The reason for this is that Obama, although he parcelled himself as an African-American is actually of mixed race — a coloured in South African parlance.

If he were a scion of the ruling tribe he might conceivably, as has Ian Khama in Botswana, overcome Africa’s ingrained disapproval and suspicion of mixed-race ancestry to become president. In South Africa, however, he would be disqualified from the highest office because he simply is not “black enough”.
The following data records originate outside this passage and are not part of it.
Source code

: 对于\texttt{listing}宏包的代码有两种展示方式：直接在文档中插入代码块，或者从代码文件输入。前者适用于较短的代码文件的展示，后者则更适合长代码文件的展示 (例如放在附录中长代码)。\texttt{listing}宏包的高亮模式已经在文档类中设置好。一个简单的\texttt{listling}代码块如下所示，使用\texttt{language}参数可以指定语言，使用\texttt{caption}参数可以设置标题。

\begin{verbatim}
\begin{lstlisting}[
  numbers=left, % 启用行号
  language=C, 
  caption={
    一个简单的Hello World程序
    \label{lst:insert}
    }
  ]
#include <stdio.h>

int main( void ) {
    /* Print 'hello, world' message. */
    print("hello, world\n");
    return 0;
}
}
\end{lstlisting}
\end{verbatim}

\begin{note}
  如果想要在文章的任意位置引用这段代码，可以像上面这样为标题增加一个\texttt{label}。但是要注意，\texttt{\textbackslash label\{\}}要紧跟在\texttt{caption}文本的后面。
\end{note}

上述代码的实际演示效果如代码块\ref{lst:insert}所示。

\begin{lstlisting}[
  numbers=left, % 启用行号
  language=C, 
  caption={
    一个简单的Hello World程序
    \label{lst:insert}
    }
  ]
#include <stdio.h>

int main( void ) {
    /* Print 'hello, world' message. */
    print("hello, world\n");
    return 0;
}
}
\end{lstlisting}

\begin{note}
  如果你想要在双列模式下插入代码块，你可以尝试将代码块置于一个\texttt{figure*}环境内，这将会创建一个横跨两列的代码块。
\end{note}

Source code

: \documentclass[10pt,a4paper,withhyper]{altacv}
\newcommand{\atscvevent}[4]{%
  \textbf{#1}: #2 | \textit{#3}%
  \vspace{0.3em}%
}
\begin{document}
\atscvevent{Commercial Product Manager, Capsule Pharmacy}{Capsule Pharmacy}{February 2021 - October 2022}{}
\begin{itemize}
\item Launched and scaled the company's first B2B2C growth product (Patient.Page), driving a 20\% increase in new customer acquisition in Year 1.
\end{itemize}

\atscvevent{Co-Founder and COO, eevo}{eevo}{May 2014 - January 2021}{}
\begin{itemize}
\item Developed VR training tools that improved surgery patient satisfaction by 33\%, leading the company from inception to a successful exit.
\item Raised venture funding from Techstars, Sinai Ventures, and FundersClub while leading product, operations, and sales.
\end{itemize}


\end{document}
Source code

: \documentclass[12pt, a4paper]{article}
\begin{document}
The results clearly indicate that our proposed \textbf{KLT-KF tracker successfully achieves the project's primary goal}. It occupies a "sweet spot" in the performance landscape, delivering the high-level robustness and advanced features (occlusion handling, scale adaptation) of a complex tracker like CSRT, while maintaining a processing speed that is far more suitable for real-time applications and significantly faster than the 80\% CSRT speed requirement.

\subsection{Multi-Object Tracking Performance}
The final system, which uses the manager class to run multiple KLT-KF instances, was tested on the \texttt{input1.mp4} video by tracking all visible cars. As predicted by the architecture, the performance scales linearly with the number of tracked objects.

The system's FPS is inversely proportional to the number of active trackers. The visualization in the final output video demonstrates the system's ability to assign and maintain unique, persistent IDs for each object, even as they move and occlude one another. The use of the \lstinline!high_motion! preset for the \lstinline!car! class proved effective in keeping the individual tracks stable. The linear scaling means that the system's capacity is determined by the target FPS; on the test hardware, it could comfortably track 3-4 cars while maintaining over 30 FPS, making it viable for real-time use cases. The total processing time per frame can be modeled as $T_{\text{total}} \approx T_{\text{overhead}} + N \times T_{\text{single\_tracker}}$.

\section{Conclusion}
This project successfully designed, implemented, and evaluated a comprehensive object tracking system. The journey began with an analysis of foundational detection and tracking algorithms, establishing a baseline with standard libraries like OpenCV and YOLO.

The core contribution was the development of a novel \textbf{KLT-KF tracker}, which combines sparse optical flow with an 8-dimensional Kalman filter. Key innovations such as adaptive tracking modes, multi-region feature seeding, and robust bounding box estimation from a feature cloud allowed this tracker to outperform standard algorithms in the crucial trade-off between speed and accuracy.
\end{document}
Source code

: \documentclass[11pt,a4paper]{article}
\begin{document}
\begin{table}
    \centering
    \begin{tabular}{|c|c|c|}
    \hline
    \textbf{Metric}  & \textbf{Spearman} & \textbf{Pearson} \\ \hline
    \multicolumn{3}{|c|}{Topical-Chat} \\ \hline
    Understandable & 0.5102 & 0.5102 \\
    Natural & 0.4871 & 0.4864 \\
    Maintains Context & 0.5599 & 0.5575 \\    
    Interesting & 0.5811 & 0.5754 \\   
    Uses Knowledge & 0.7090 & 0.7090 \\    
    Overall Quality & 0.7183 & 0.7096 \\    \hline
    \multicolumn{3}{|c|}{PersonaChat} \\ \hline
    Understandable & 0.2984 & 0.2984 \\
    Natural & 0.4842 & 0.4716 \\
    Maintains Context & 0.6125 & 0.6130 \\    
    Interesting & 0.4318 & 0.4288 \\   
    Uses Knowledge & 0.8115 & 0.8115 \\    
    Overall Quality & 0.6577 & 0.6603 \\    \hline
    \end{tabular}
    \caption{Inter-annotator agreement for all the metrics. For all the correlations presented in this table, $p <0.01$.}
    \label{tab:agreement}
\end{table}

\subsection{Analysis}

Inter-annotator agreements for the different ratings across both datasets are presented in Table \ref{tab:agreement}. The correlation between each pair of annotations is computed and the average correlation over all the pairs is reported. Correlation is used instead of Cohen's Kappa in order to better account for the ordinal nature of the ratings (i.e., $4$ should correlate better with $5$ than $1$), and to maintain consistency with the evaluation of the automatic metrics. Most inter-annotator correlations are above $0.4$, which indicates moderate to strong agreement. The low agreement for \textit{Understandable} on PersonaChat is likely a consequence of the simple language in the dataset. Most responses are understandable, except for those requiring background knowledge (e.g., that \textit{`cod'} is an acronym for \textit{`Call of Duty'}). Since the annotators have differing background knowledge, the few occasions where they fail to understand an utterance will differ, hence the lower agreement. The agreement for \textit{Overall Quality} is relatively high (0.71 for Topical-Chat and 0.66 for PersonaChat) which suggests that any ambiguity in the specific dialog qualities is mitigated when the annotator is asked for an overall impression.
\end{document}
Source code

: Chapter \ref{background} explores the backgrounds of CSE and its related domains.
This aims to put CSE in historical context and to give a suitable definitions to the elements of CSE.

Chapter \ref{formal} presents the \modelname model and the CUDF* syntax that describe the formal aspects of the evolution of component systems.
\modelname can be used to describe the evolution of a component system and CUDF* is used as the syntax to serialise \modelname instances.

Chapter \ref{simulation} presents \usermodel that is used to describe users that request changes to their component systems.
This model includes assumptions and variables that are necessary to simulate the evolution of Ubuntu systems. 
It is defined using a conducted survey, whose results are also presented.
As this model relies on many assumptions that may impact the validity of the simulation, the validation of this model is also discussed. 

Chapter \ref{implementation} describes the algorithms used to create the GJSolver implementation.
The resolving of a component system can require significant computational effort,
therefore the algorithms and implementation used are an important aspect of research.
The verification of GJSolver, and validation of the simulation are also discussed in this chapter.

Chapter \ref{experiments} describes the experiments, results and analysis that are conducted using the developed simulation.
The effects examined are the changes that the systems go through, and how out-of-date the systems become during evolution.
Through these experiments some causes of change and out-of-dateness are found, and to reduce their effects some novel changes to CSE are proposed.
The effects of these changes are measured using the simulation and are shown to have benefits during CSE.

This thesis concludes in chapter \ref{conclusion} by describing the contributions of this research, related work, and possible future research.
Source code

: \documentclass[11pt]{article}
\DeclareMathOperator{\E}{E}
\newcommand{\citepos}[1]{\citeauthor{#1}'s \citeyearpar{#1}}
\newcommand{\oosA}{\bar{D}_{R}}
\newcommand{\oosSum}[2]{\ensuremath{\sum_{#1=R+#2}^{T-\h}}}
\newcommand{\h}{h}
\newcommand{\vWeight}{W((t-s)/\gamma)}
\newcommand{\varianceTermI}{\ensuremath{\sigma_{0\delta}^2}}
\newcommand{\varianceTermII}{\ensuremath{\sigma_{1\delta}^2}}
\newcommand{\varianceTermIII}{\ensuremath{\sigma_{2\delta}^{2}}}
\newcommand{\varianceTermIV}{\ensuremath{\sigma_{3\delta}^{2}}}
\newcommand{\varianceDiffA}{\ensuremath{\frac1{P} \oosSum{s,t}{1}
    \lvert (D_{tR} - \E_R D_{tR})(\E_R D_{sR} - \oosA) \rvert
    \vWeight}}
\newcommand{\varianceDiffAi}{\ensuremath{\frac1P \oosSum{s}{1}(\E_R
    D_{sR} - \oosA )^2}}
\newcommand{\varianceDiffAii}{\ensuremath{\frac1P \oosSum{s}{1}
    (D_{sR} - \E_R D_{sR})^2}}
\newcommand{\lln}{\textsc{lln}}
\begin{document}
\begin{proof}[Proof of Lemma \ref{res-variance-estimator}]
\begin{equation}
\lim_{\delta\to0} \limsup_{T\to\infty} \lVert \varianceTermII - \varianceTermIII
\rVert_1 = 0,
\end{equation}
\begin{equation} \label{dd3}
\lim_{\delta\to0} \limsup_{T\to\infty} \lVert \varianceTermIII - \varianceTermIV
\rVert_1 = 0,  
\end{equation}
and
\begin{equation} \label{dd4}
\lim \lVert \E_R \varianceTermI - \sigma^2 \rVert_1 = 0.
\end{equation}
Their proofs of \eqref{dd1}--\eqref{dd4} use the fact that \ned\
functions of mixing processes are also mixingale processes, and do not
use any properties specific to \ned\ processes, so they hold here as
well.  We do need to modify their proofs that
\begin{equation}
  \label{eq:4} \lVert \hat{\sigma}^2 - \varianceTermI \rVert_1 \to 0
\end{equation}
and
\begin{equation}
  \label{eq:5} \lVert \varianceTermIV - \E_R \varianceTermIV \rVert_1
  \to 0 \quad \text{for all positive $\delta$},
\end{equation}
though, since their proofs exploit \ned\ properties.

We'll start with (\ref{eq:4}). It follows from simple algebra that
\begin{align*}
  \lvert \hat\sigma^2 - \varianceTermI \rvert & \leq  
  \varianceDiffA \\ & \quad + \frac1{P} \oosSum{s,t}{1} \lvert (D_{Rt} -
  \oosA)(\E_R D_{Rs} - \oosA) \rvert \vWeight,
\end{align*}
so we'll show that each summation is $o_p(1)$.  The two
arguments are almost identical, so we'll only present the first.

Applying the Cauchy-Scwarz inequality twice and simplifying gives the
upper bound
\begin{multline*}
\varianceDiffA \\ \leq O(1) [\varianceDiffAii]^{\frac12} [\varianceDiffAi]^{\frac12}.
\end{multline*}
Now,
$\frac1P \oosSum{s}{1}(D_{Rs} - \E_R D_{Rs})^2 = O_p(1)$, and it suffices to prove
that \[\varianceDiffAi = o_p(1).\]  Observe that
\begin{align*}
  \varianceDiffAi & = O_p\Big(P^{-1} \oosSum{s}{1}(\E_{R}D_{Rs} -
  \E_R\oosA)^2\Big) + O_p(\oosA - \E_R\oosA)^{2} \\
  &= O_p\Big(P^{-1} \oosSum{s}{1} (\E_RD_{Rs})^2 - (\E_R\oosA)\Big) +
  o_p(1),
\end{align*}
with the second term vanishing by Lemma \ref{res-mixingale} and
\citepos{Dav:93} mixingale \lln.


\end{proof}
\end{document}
That has been the fate of Finance Minister Trevor Manuel, who hit the African National Congress’ glass ceiling despite being by far the most competent cabinet minister in former president Thabo Mbeki’s administration. Whenever Manuel has been mentioned as a possible presidential contender, the word has firmly gone out: no need to apply, the job is reserved for blacks only, preferably a Zulu.

Given the long, avowedly nonracial, non-tribal tradition in the ANC, this cannot just be ascribed to hypocrisy. It speaks rather to the resilience of race as an issue in South African politics and the long road that minorities still have to trudge before we reach Archbishop Desmond Tutu’s “rainbow nation” nirvana.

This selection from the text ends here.